Investono in buoni fruttiferi ma Poste non paga: condannata l’azienda

Rimborso negato ad una coppia per “intervenuta prescrizione del diritto”, avvocato ternano vince la causa: il giudice ha riconosciuto il danno patrimoniale

Nel 2001 avevano investito qualche migliaio di euro in buoni fruttiferi postali. Vent’anni dopo hanno chiesto il rimborso di quei soldi ma Poste italiane ha risposto “picche”: era passato troppo tempo dalla sottoscrizione del contratto e intanto era intervenuta la “prescrizione del diritto”. Rischiavano così di restare con un pugno di mosche in mano. Hanno così deciso di rivolgersi ad un avvocato. Che ha fatto causa all’azienda e ha vinto.

La storia arriva da Torino e porta la firma di un avvocato ternano, Andrea Persichetti, protagonista di una vicenda che potrebbe avere risvolti positivi per migliaia di persone che, in tutta Italia, si trovano nella stessa situazione. Questa.

I clienti del legale avevano investito 5mila euro in due distinti buoni fruttiferi postali della serie AA2. I titoli riportavano semplicemente la dicitura “a termine”. Sarebbero scaduti, ma nessuno sapeva quando. Perché – ed è proprio questo l’elemento centrale nei fatti di causa – al momento della sottoscrizione alla coppia non era stato consegnato il foglio informativo all’interno del quale erano indicate le condizioni contrattuali. Ovvero che i buoni sarebbero scaduti sette anni dopo (nel 2008) e che nel 2018 sarebbe intervenuta la prescrizione e che dunque, entro quella data, si sarebbe dovuto chiedere il rimborso.

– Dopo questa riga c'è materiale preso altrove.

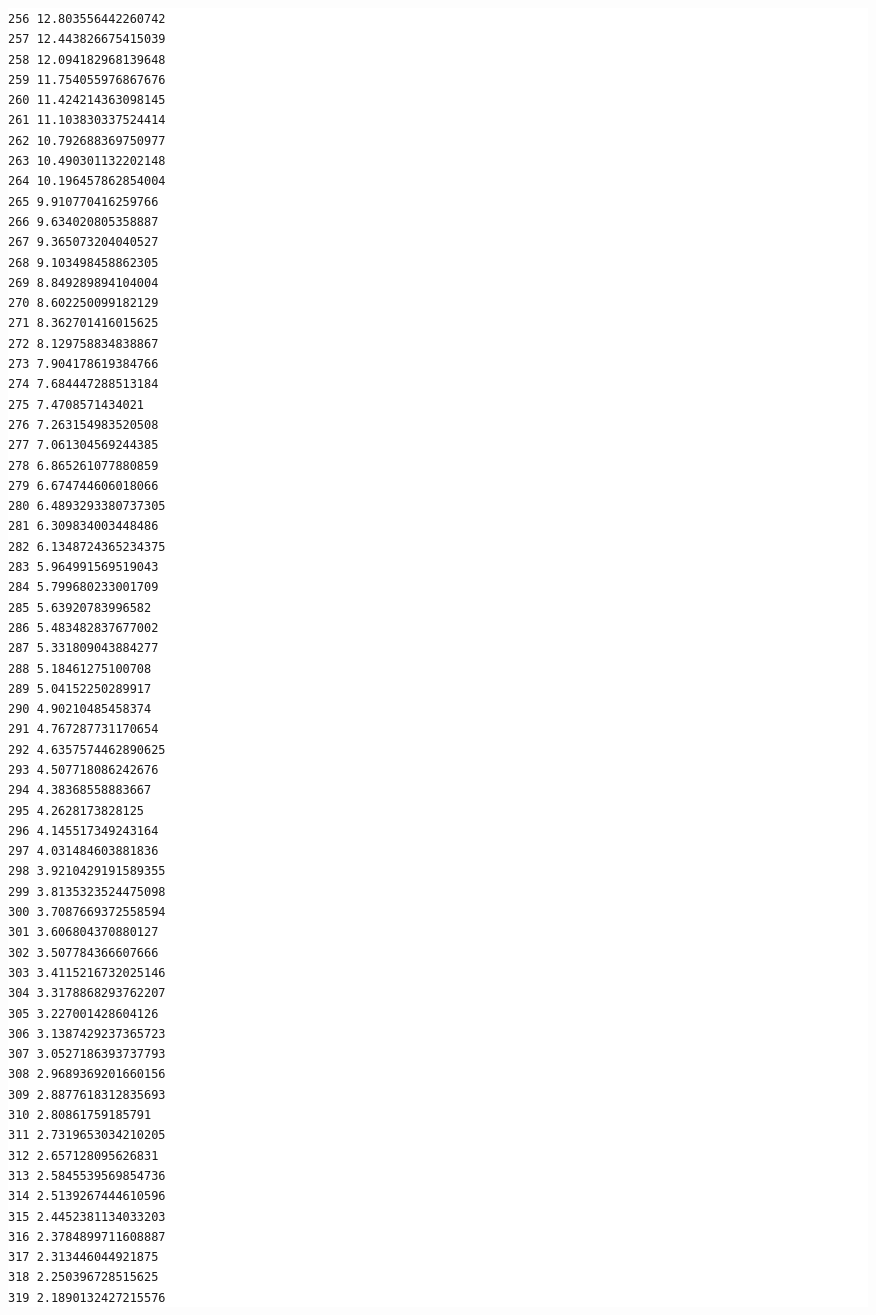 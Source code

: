     256 12.803556442260742
    257 12.443826675415039
    258 12.094182968139648
    259 11.754055976867676
    260 11.424214363098145
    261 11.103830337524414
    262 10.792688369750977
    263 10.490301132202148
    264 10.196457862854004
    265 9.910770416259766
    266 9.634020805358887
    267 9.365073204040527
    268 9.103498458862305
    269 8.849289894104004
    270 8.602250099182129
    271 8.362701416015625
    272 8.129758834838867
    273 7.904178619384766
    274 7.684447288513184
    275 7.4708571434021
    276 7.263154983520508
    277 7.061304569244385
    278 6.865261077880859
    279 6.674744606018066
    280 6.4893293380737305
    281 6.309834003448486
    282 6.1348724365234375
    283 5.964991569519043
    284 5.799680233001709
    285 5.63920783996582
    286 5.483482837677002
    287 5.331809043884277
    288 5.18461275100708
    289 5.04152250289917
    290 4.90210485458374
    291 4.767287731170654
    292 4.6357574462890625
    293 4.507718086242676
    294 4.38368558883667
    295 4.2628173828125
    296 4.145517349243164
    297 4.031484603881836
    298 3.9210429191589355
    299 3.8135323524475098
    300 3.7087669372558594
    301 3.606804370880127
    302 3.507784366607666
    303 3.4115216732025146
    304 3.3178868293762207
    305 3.227001428604126
    306 3.1387429237365723
    307 3.0527186393737793
    308 2.9689369201660156
    309 2.8877618312835693
    310 2.80861759185791
    311 2.7319653034210205
    312 2.657128095626831
    313 2.5845539569854736
    314 2.5139267444610596
    315 2.4452381134033203
    316 2.3784899711608887
    317 2.313446044921875
    318 2.250396728515625
    319 2.1890132427215576
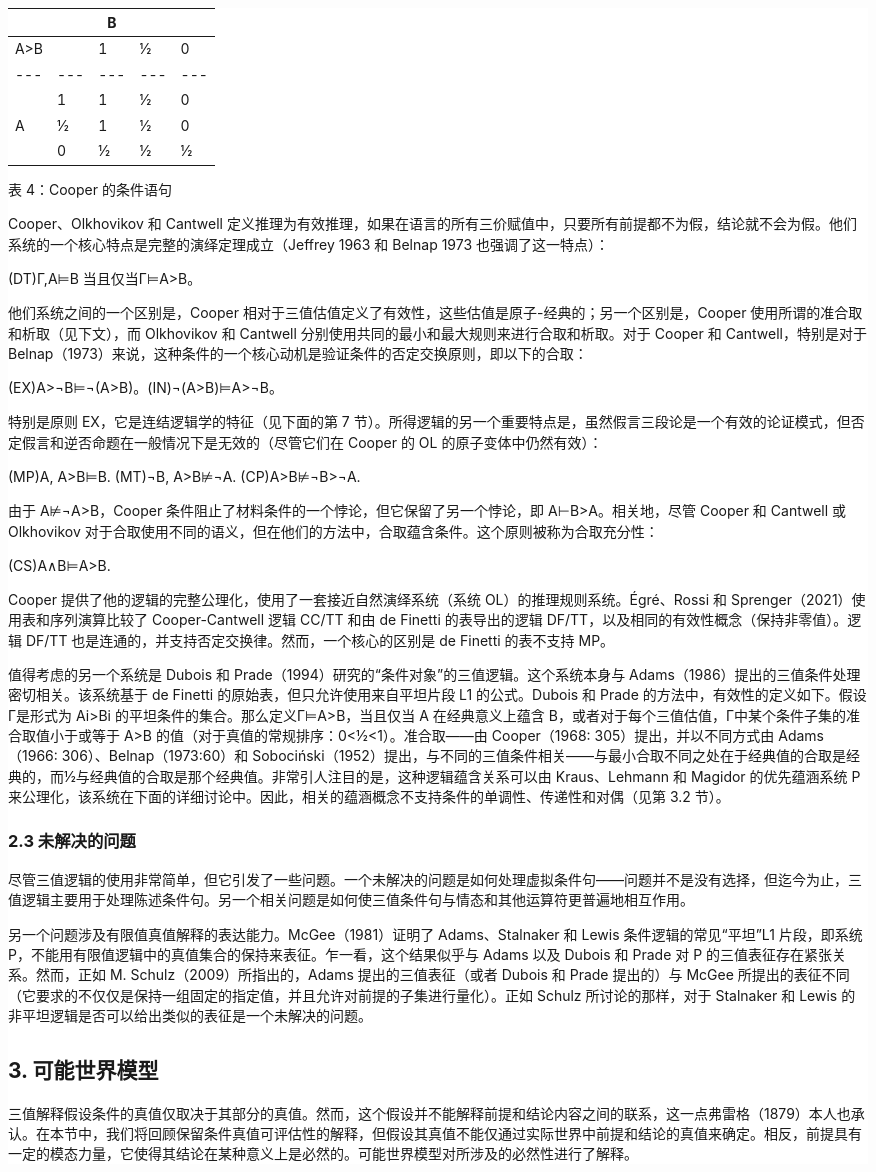 |     |     | B   |     |     |
| ----- | ----- | ----- | ----- | ----- |
| A>B |     | 1   | ½  | 0   |
| --- | --- | --- | --- | --- |
|     | 1   | 1   | ½  | 0   |
| A   | ½  | 1   | ½  | 0   |
|     | 0   | ½  | ½  | ½  |

表 4：Cooper 的条件语句

Cooper、Olkhovikov 和 Cantwell 定义推理为有效推理，如果在语言的所有三价赋值中，只要所有前提都不为假，结论就不会为假。他们系统的一个核心特点是完整的演绎定理成立（Jeffrey 1963 和 Belnap 1973 也强调了这一特点）：

 (DT)Γ,A⊨B 当且仅当Γ⊨A>B。

他们系统之间的一个区别是，Cooper 相对于三值估值定义了有效性，这些估值是原子-经典的；另一个区别是，Cooper 使用所谓的准合取和析取（见下文），而 Olkhovikov 和 Cantwell 分别使用共同的最小和最大规则来进行合取和析取。对于 Cooper 和 Cantwell，特别是对于 Belnap（1973）来说，这种条件的一个核心动机是验证条件的否定交换原则，即以下的合取：

(EX)A>¬B⊨¬(A>B)。(IN)¬(A>B)⊨A>¬B。

特别是原则 EX，它是连结逻辑学的特征（见下面的第 7 节）。所得逻辑的另一个重要特点是，虽然假言三段论是一个有效的论证模式，但否定假言和逆否命题在一般情况下是无效的（尽管它们在 Cooper 的 OL 的原子变体中仍然有效）：

(MP)A, A>B⊨B. (MT)¬B, A>B⊭¬A. (CP)A>B⊭¬B>¬A.

由于 A⊭¬A>B，Cooper 条件阻止了材料条件的一个悖论，但它保留了另一个悖论，即 A⊢B>A。相关地，尽管 Cooper 和 Cantwell 或 Olkhovikov 对于合取使用不同的语义，但在他们的方法中，合取蕴含条件。这个原则被称为合取充分性：

(CS)A∧B⊨A>B.

Cooper 提供了他的逻辑的完整公理化，使用了一套接近自然演绎系统（系统 OL）的推理规则系统。Égré、Rossi 和 Sprenger（2021）使用表和序列演算比较了 Cooper-Cantwell 逻辑 CC/TT 和由 de Finetti 的表导出的逻辑 DF/TT，以及相同的有效性概念（保持非零值）。逻辑 DF/TT 也是连通的，并支持否定交换律。然而，一个核心的区别是 de Finetti 的表不支持 MP。

值得考虑的另一个系统是 Dubois 和 Prade（1994）研究的“条件对象”的三值逻辑。这个系统本身与 Adams（1986）提出的三值条件处理密切相关。该系统基于 de Finetti 的原始表，但只允许使用来自平坦片段 L1 的公式。Dubois 和 Prade 的方法中，有效性的定义如下。假设Γ是形式为 Ai>Bi 的平坦条件的集合。那么定义Γ⊨A>B，当且仅当 A 在经典意义上蕴含 B，或者对于每个三值估值，Γ中某个条件子集的准合取值小于或等于 A>B 的值（对于真值的常规排序：0<½<1）。准合取——由 Cooper（1968: 305）提出，并以不同方式由 Adams（1966: 306）、Belnap（1973:60）和 Sobociński（1952）提出，与不同的三值条件相关——与最小合取不同之处在于经典值的合取是经典的，而½与经典值的合取是那个经典值。非常引人注目的是，这种逻辑蕴含关系可以由 Kraus、Lehmann 和 Magidor 的优先蕴涵系统 P 来公理化，该系统在下面的详细讨论中。因此，相关的蕴涵概念不支持条件的单调性、传递性和对偶（见第 3.2 节）。

### 2.3 未解决的问题

尽管三值逻辑的使用非常简单，但它引发了一些问题。一个未解决的问题是如何处理虚拟条件句——问题并不是没有选择，但迄今为止，三值逻辑主要用于处理陈述条件句。另一个相关问题是如何使三值条件句与情态和其他运算符更普遍地相互作用。

另一个问题涉及有限值真值解释的表达能力。McGee（1981）证明了 Adams、Stalnaker 和 Lewis 条件逻辑的常见“平坦”L1 片段，即系统 P，不能用有限值逻辑中的真值集合的保持来表征。乍一看，这个结果似乎与 Adams 以及 Dubois 和 Prade 对 P 的三值表征存在紧张关系。然而，正如 M. Schulz（2009）所指出的，Adams 提出的三值表征（或者 Dubois 和 Prade 提出的）与 McGee 所提出的表征不同（它要求的不仅仅是保持一组固定的指定值，并且允许对前提的子集进行量化）。正如 Schulz 所讨论的那样，对于 Stalnaker 和 Lewis 的非平坦逻辑是否可以给出类似的表征是一个未解决的问题。

## 3. 可能世界模型

三值解释假设条件的真值仅取决于其部分的真值。然而，这个假设并不能解释前提和结论内容之间的联系，这一点弗雷格（1879）本人也承认。在本节中，我们将回顾保留条件真值可评估性的解释，但假设其真值不能仅通过实际世界中前提和结论的真值来确定。相反，前提具有一定的模态力量，它使得其结论在某种意义上是必然的。可能世界模型对所涉及的必然性进行了解释。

Dopo la richiesta di risarcimento del danno patrimoniale, e il diniego di Poste, l’avvocato Persichetti si è rivolto al giudice di pace che ha accertato che la mancata riscossione dei buoni doveva essere addebitata alla responsabilità di Poste italiane, per non aver consegnato al momento della sottoscrizione (né provato in giudizio) il foglio informativo con le condizioni contrattuali praticate, la cui conoscenza non poteva avvenire se non attraverso la consultazione dei documenti.

È stata insomma riconosciuta una condotta “scorretta” da parte dell’azienda e quindi il risarcimento patrimoniale, quantificato in 5mila euro, ossia la somma investita all’epoca dalla coppia.